To validate documents with non-standard extensions, one can write a custom document type definition (DTD) that defines the elements. Extending an existing DTD to handle non-standard extensions can be relatively easy. As an example, we will extend the HTML 4.0 Transitional DTD to support the proprietary BGSOUND element and the proprietary LEFTMARGIN, TOPMARGIN, MARGINWIDTH, and MARGINHEIGHT attributes of the BODY element.

  1. Start by downloading the HTML 4.0 Transitional DTD and saving it to your computer.

  2. Open the file in a text editor. If you're using Windows and the line endings are messed up, try using WordPad.

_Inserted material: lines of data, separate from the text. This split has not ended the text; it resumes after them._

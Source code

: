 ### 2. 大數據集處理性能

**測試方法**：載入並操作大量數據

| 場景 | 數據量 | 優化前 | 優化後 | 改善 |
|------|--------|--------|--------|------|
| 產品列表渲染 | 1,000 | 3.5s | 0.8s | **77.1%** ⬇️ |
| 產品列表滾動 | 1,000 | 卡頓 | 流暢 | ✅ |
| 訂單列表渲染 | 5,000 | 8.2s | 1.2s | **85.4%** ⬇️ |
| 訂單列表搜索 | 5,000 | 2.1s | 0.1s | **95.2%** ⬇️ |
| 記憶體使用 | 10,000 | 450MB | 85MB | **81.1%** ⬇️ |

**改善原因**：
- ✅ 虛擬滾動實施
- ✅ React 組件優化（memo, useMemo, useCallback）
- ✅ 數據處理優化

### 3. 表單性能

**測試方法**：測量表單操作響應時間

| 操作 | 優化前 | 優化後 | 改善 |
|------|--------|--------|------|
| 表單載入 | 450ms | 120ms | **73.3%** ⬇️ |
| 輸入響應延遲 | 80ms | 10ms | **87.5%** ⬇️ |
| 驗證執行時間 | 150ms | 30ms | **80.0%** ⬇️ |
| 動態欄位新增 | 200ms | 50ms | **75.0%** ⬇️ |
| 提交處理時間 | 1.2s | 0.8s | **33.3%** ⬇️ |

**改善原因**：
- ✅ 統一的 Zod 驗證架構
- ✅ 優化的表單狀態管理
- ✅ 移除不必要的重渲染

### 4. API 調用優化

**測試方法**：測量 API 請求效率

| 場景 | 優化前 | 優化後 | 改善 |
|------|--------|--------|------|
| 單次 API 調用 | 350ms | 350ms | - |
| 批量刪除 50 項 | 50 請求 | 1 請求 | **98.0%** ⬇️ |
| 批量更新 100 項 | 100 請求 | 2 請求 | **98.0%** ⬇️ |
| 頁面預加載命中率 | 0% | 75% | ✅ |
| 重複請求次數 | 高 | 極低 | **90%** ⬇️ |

  3. Adding attributes is easiest, so we'll start by adding the margin attributes to BODY. Search for "BODY" in the DTD and you'll find the following definition:

    <!ELEMENT BODY O O (%flow;)* +(INS|DEL) -- document body -->
    <!ATTLIST BODY
      %attrs;                              -- %coreattrs, %i18n, %events --
      onload          %Script;   #IMPLIED  -- the document has been loaded --
      onunload        %Script;   #IMPLIED  -- the document has been removed --
      background      %URI;      #IMPLIED  -- texture tile for document
                                              background --
      %bodycolors;                         -- bgcolor, text, link, vlink, alink --
      >

    We want the value of each new attribute to be a number of pixels, so we'll use NUMBER as the value type. Each attribute is optional and takes no default value, so we use #IMPLIED as is done with the BACKGROUND attribute. The preceding definition then becomes

    <!ELEMENT BODY O O (%flow;)* +(INS|DEL) -- document body -->
    <!ATTLIST BODY
      %attrs;                              -- %coreattrs, %i18n, %events --
      onload          %Script;   #IMPLIED  -- the document has been loaded --
      onunload        %Script;   #IMPLIED  -- the document has been removed --
      background      %URI;      #IMPLIED  -- texture tile for document
                                              background --
      %bodycolors;                         -- bgcolor, text, link, vlink, alink --
      leftmargin      NUMBER     #IMPLIED  -- left margin --
      topmargin       NUMBER     #IMPLIED  -- top margin --
      marginwidth     NUMBER     #IMPLIED  -- left and right margins --
      marginheight    NUMBER     #IMPLIED  -- top and bottom margins --
      >
  4. Now let's add our BGSOUND element. The BGSOUND element is comparable in many ways to IMG or BASEFONT, so we'll add it alongside these elements as "special" text markup by changing

    <!ENTITY % special
       "A | IMG | APPLET | OBJECT | FONT | BASEFONT | BR | SCRIPT |
        MAP | Q | SUB | SUP | SPAN | BDO | IFRAME">

    to

    <!ENTITY % special
       "A | IMG | APPLET | OBJECT | FONT | BASEFONT | BR | SCRIPT |
        MAP | Q | SUB | SUP | SPAN | BDO | IFRAME | BGSOUND">

    The HTML 4.0 Transitional DTD later defines these "special" elements as inline elements, which seems right for BGSOUND.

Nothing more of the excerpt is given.